2 - CRÍTICA AOS CONCEITOS DE MODO DE PRODUÇÃO E FORMAÇÃO SOCIAL DESDE O PONTO DE VISTA DO MARXISMO ESTRUTURALISTA
O modo de produção como estrutura determinada não existe empiricamente e formação social existente, sendo particular, “conjuntural”, e capaz de combinar os vários modos de produção, e os vários níveis estruturais “ralativamente” “autônomos”, num número infinito de formas indeterminadas.

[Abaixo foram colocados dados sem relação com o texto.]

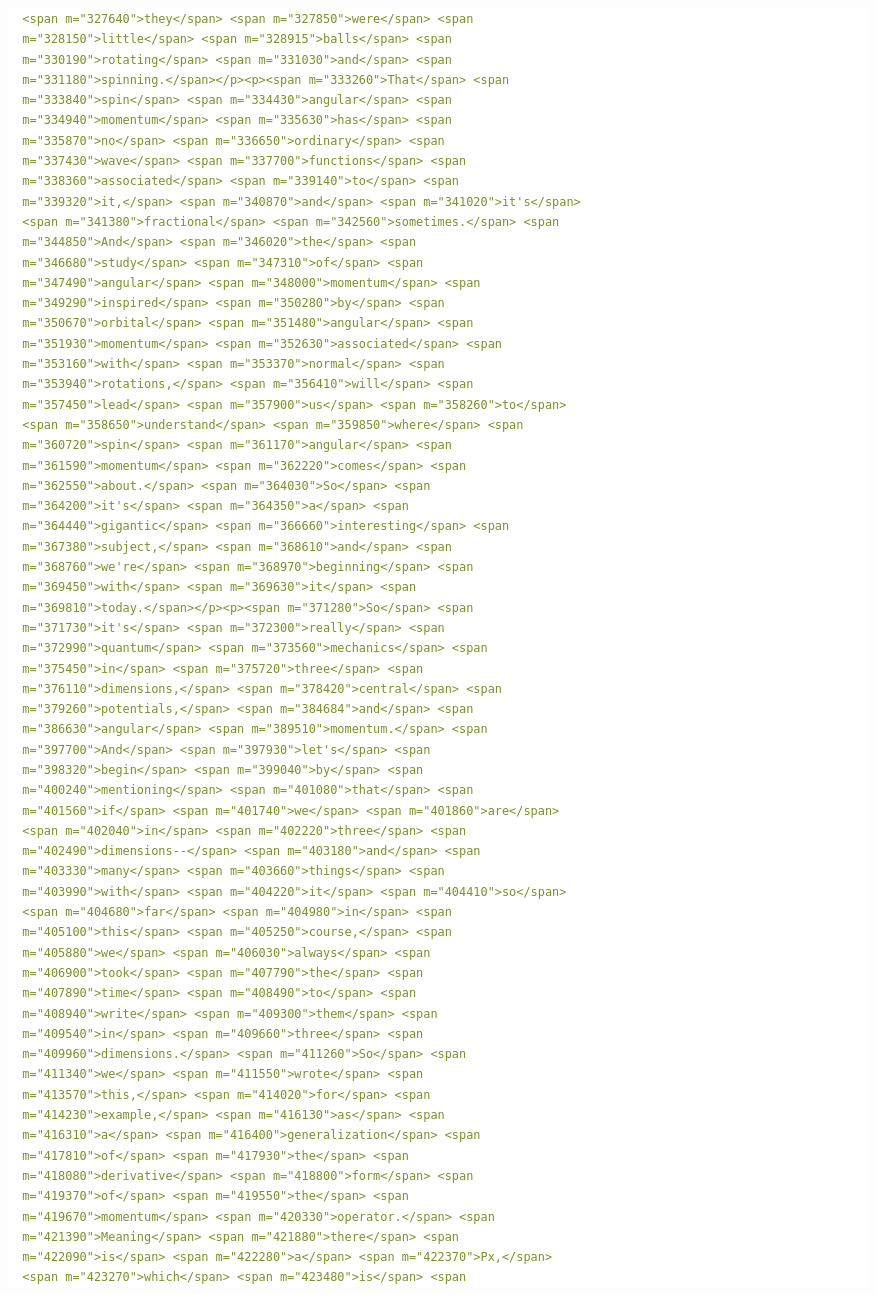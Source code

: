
 ```yaml
  <span m="327640">they</span> <span m="327850">were</span> <span
  m="328150">little</span> <span m="328915">balls</span> <span
  m="330190">rotating</span> <span m="331030">and</span> <span
  m="331180">spinning.</span></p><p><span m="333260">That</span> <span
  m="333840">spin</span> <span m="334430">angular</span> <span
  m="334940">momentum</span> <span m="335630">has</span> <span
  m="335870">no</span> <span m="336650">ordinary</span> <span
  m="337430">wave</span> <span m="337700">functions</span> <span
  m="338360">associated</span> <span m="339140">to</span> <span
  m="339320">it,</span> <span m="340870">and</span> <span m="341020">it's</span>
  <span m="341380">fractional</span> <span m="342560">sometimes.</span> <span
  m="344850">And</span> <span m="346020">the</span> <span
  m="346680">study</span> <span m="347310">of</span> <span
  m="347490">angular</span> <span m="348000">momentum</span> <span
  m="349290">inspired</span> <span m="350280">by</span> <span
  m="350670">orbital</span> <span m="351480">angular</span> <span
  m="351930">momentum</span> <span m="352630">associated</span> <span
  m="353160">with</span> <span m="353370">normal</span> <span
  m="353940">rotations,</span> <span m="356410">will</span> <span
  m="357450">lead</span> <span m="357900">us</span> <span m="358260">to</span>
  <span m="358650">understand</span> <span m="359850">where</span> <span
  m="360720">spin</span> <span m="361170">angular</span> <span
  m="361590">momentum</span> <span m="362220">comes</span> <span
  m="362550">about.</span> <span m="364030">So</span> <span
  m="364200">it's</span> <span m="364350">a</span> <span
  m="364440">gigantic</span> <span m="366660">interesting</span> <span
  m="367380">subject,</span> <span m="368610">and</span> <span
  m="368760">we're</span> <span m="368970">beginning</span> <span
  m="369450">with</span> <span m="369630">it</span> <span
  m="369810">today.</span></p><p><span m="371280">So</span> <span
  m="371730">it's</span> <span m="372300">really</span> <span
  m="372990">quantum</span> <span m="373560">mechanics</span> <span
  m="375450">in</span> <span m="375720">three</span> <span
  m="376110">dimensions,</span> <span m="378420">central</span> <span
  m="379260">potentials,</span> <span m="384684">and</span> <span
  m="386630">angular</span> <span m="389510">momentum.</span> <span
  m="397700">And</span> <span m="397930">let's</span> <span
  m="398320">begin</span> <span m="399040">by</span> <span
  m="400240">mentioning</span> <span m="401080">that</span> <span
  m="401560">if</span> <span m="401740">we</span> <span m="401860">are</span>
  <span m="402040">in</span> <span m="402220">three</span> <span
  m="402490">dimensions--</span> <span m="403180">and</span> <span
  m="403330">many</span> <span m="403660">things</span> <span
  m="403990">with</span> <span m="404220">it</span> <span m="404410">so</span>
  <span m="404680">far</span> <span m="404980">in</span> <span
  m="405100">this</span> <span m="405250">course,</span> <span
  m="405880">we</span> <span m="406030">always</span> <span
  m="406900">took</span> <span m="407790">the</span> <span
  m="407890">time</span> <span m="408490">to</span> <span
  m="408940">write</span> <span m="409300">them</span> <span
  m="409540">in</span> <span m="409660">three</span> <span
  m="409960">dimensions.</span> <span m="411260">So</span> <span
  m="411340">we</span> <span m="411550">wrote</span> <span
  m="413570">this,</span> <span m="414020">for</span> <span
  m="414230">example,</span> <span m="416130">as</span> <span
  m="416310">a</span> <span m="416400">generalization</span> <span
  m="417810">of</span> <span m="417930">the</span> <span
  m="418080">derivative</span> <span m="418800">form</span> <span
  m="419370">of</span> <span m="419550">the</span> <span
  m="419670">momentum</span> <span m="420330">operator.</span> <span
  m="421390">Meaning</span> <span m="421880">there</span> <span
  m="422090">is</span> <span m="422280">a</span> <span m="422370">Px,</span>
  <span m="423270">which</span> <span m="423480">is</span> <span
```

3 - O MODO DE PRODUÇÃO DESDE A ABORDAGEM DO MATERIALISMO HISTÓRICO
A abordagem desde o ponto de vista do materialismo histórico busca uma concepção do “econômico”, não como uma esfera “regionalmente” separada que é de certa forma “material” por oposição a “social”, mas que é em si irredutivelmente social , uma concepção de lei “material” como algo constituído de relações e práticas sociais A “base” (o processo e as relações de produção) não é apenas econômica”, mas é corporificada, em formas de relação jurídicas-políticas e ideológicas que não podem ser relegadas a uma superestrutura especialmente separada. Desde esse ponto de vista o modo de produção é “expresso” simultaneamente tanto na esfera econômica quanto na não econômica, ou seja o modo de produção é ao mesmo tempo todas as coisas sociais e a “base” é também ao mesmo tempo “superestrutura”.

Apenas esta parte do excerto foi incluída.